§ ABOUT THIS EXERCISE: Look for the word "includes" in the material below, then report each line where it occurs.

§ RECORDS FOR THE EXERCISE:
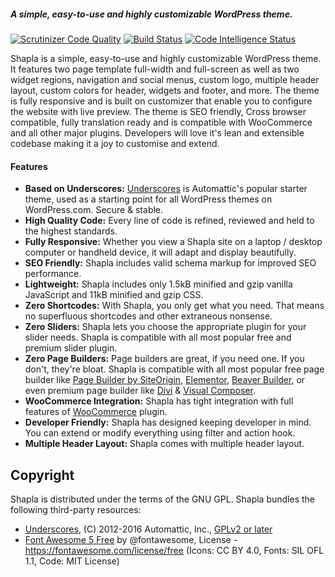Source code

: ##### A simple, easy-to-use and highly customizable WordPress theme.

[![Scrutinizer Code Quality](https://scrutinizer-ci.com/g/sayful1/shapla/badges/quality-score.png?b=master)](https://scrutinizer-ci.com/g/sayful1/shapla/?branch=master)
[![Build Status](https://scrutinizer-ci.com/g/sayful1/shapla/badges/build.png?b=master)](https://scrutinizer-ci.com/g/sayful1/shapla/build-status/master)
[![Code Intelligence Status](https://scrutinizer-ci.com/g/sayful1/shapla/badges/code-intelligence.svg?b=master)](https://scrutinizer-ci.com/code-intelligence)

Shapla is a simple, easy-to-use and highly customizable WordPress theme. It features two page template full-width and full-screen as well as two widget regions, navigation and social menus, custom logo, multiple header layout, custom colors for header, widgets and footer, and more. The theme is fully responsive and is built on customizer that enable you to configure the website with live preview. The theme is SEO friendly, Cross browser compatible, fully translation ready and is compatible with WooCommerce and all other major plugins. Developers will love it's lean and extensible codebase making it a joy to customise and extend.

#### Features

* **Based on Underscores:** [Underscores](http://underscores.me/) is Automattic's popular starter theme, used as a starting point for all WordPress themes on WordPress.com. Secure & stable.
* **High Quality Code:** Every line of code is refined, reviewed and held to the highest standards.
* **Fully Responsive:** Whether you view a Shapla site on a laptop / desktop computer or handheld device, it will adapt and display beautifully.
* **SEO Friendly:** Shapla includes valid schema markup for improved SEO performance.
* **Lightweight:** Shapla includes only 1.5kB minified and gzip vanilla JavaScript and 11kB minified and gzip CSS.
* **Zero Shortcodes:** With Shapla, you only get what you need. That means no superfluous shortcodes and other extraneous nonsense. 
* **Zero Sliders:** Shapla lets you choose the appropriate plugin for your slider needs. Shapla is compatible with all most popular free and premium slider plugin. 
* **Zero Page Builders:** Page builders are great, if you need one. If you don't, they're bloat. Shapla is compatible with all most popular free page builder like [Page Builder by SiteOrigin](https://wordpress.org/plugins/siteorigin-panels/), [Elementor](https://wordpress.org/plugins/elementor/), [Beaver Builder](https://wordpress.org/plugins/beaver-builder-lite-version/), or even premium page builder like [Divi](https://www.elegantthemes.com/plugins/divi-builder/) & [Visual Composer](https://visualcomposer.io/).
* **WooCommerce Integration:** Shapla has tight integration with full features of [WooCommerce](https://wordpress.org/plugins/woocommerce/) plugin. 
* **Developer Friendly:** Shapla has designed keeping developer in mind. You can extend or modify everything using filter and action hook. 
* **Multiple Header Layout:** Shapla comes with multiple header layout.

## Copyright

Shapla is distributed under the terms of the GNU GPL. Shapla bundles the following third-party resources:

* [Underscores](http://underscores.me/), (C) 2012-2016 Automattic, Inc., [GPLv2 or later](https://www.gnu.org/licenses/gpl-2.0.html)
* [Font Awesome 5 Free](https://fontawesome.com) by @fontawesome, License - https://fontawesome.com/license/free (Icons: CC BY 4.0, Fonts: SIL OFL 1.1, Code: MIT License)
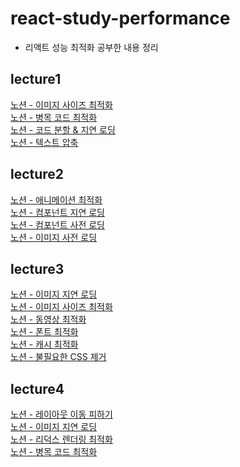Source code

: # react-study-performance
- 리액트 성능 최적화 공부한 내용 정리

## lecture1
[노션 - 이미지 사이즈 최적화](https://band-channel-d23.notion.site/c18cf58e4ba140e187be5125a13d4f83?pvs=4)
<br>
[노션 - 병목 코드 최적화](https://band-channel-d23.notion.site/f9ceaed0b1b24f2892d8a862ed914cd1?pvs=4)
<br>
[노션 - 코드 분할 & 지연 로딩](https://band-channel-d23.notion.site/9e89631b55174d1ca6d9966cdf8f8fb3?pvs=4)
<br>
[노션 - 텍스트 압축](https://band-channel-d23.notion.site/fe0ce819ceb94a2193df07d2f4b89ee5?pvs=4)

## lecture2
[노션 - 애니메이션 최적화](https://band-channel-d23.notion.site/409e061e1c824316ac321e53f44300a2?pvs=4)
<br>
[노션 - 컴포넌트 지연 로딩](https://band-channel-d23.notion.site/b121119fac6e4ea9a61ecf0c948499f2?pvs=4)
<br>
[노션 - 컴포넌트 사전 로딩](https://band-channel-d23.notion.site/3805f52dcfe44f92b08c9c415e9ed657?pvs=4)
<br>
[노션 - 이미지 사전 로딩](https://band-channel-d23.notion.site/7f50db2216984db9b29c1fc76cfb5895?pvs=4)

## lecture3
[노션 - 이미지 지연 로딩](https://www.notion.so/2a7e8b251adc497d86cd32eec45cef4e?pvs=4)
<br>
[노션 - 이미지 사이즈 최적화](https://www.notion.so/9aa67a66f50c4850b916cb68efa63bd0?pvs=4)
<br>
[노션 - 동영상 최적화](https://www.notion.so/b540681e54584f8999faa39856be4c5c?pvs=4)
<br>
[노션 - 폰트 최적화](https://www.notion.so/5538c8c3922a4879aa15834d727aa52b?pvs=4)
<br>
[노션 - 캐시 최적화](https://www.notion.so/10a88dc043de4b9fb458ac80d9f1437f?pvs=4)
<br>
[노션 - 불필요한 CSS 제거](https://www.notion.so/CSS-bf971b562c05432688fe52857eb3a5ad?pvs=4)

## lecture4
[노션 - 레이아웃 이동 피하기](https://www.notion.so/18997df286c34a63bb5614dab3ef78d1?pvs=4)
<br>
[노션 - 이미지 지연 로딩](https://www.notion.so/14beb08bbbad4734a7fc8df0d40ec7d4?pvs=4)
<br>
[노션 - 리덕스 렌더링 최적화](https://www.notion.so/c13b26dfb0134fe5b908a0aaf3515df8?pvs=4)
<br>
[노션 - 병목 코드 최적화](https://www.notion.so/4143ac36cb4a4170a0df383e4b7ea296?pvs=4)
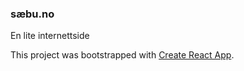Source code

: ### sæbu.no
En lite internettside

This project was bootstrapped with [Create React App](https://github.com/facebook/create-react-app).
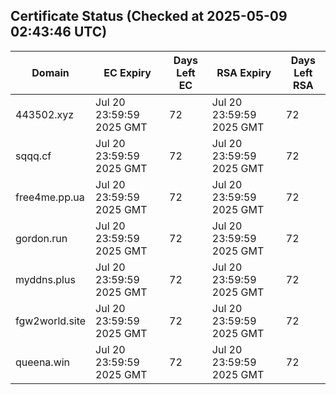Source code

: ## Certificate Status (Checked at 2025-05-09 02:43:46 UTC)
| Domain | EC Expiry | Days Left EC | RSA Expiry | Days Left RSA |
|--------|-----------|-------------|------------|--------------|
| 443502.xyz | Jul 20 23:59:59 2025 GMT | 72 | Jul 20 23:59:59 2025 GMT | 72 |
| sqqq.cf | Jul 20 23:59:59 2025 GMT | 72 | Jul 20 23:59:59 2025 GMT | 72 |
| free4me.pp.ua | Jul 20 23:59:59 2025 GMT | 72 | Jul 20 23:59:59 2025 GMT | 72 |
| gordon.run | Jul 20 23:59:59 2025 GMT | 72 | Jul 20 23:59:59 2025 GMT | 72 |
| myddns.plus | Jul 20 23:59:59 2025 GMT | 72 | Jul 20 23:59:59 2025 GMT | 72 |
| fgw2world.site | Jul 20 23:59:59 2025 GMT | 72 | Jul 20 23:59:59 2025 GMT | 72 |
| queena.win | Jul 20 23:59:59 2025 GMT | 72 | Jul 20 23:59:59 2025 GMT | 72 |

§ RESPONSE FOR THIS EXERCISE:
* **SEO Friendly:** Shapla includes valid schema markup for improved SEO performance.
* **Lightweight:** Shapla includes only 1.5kB minified and gzip vanilla JavaScript and 11kB minified and gzip CSS.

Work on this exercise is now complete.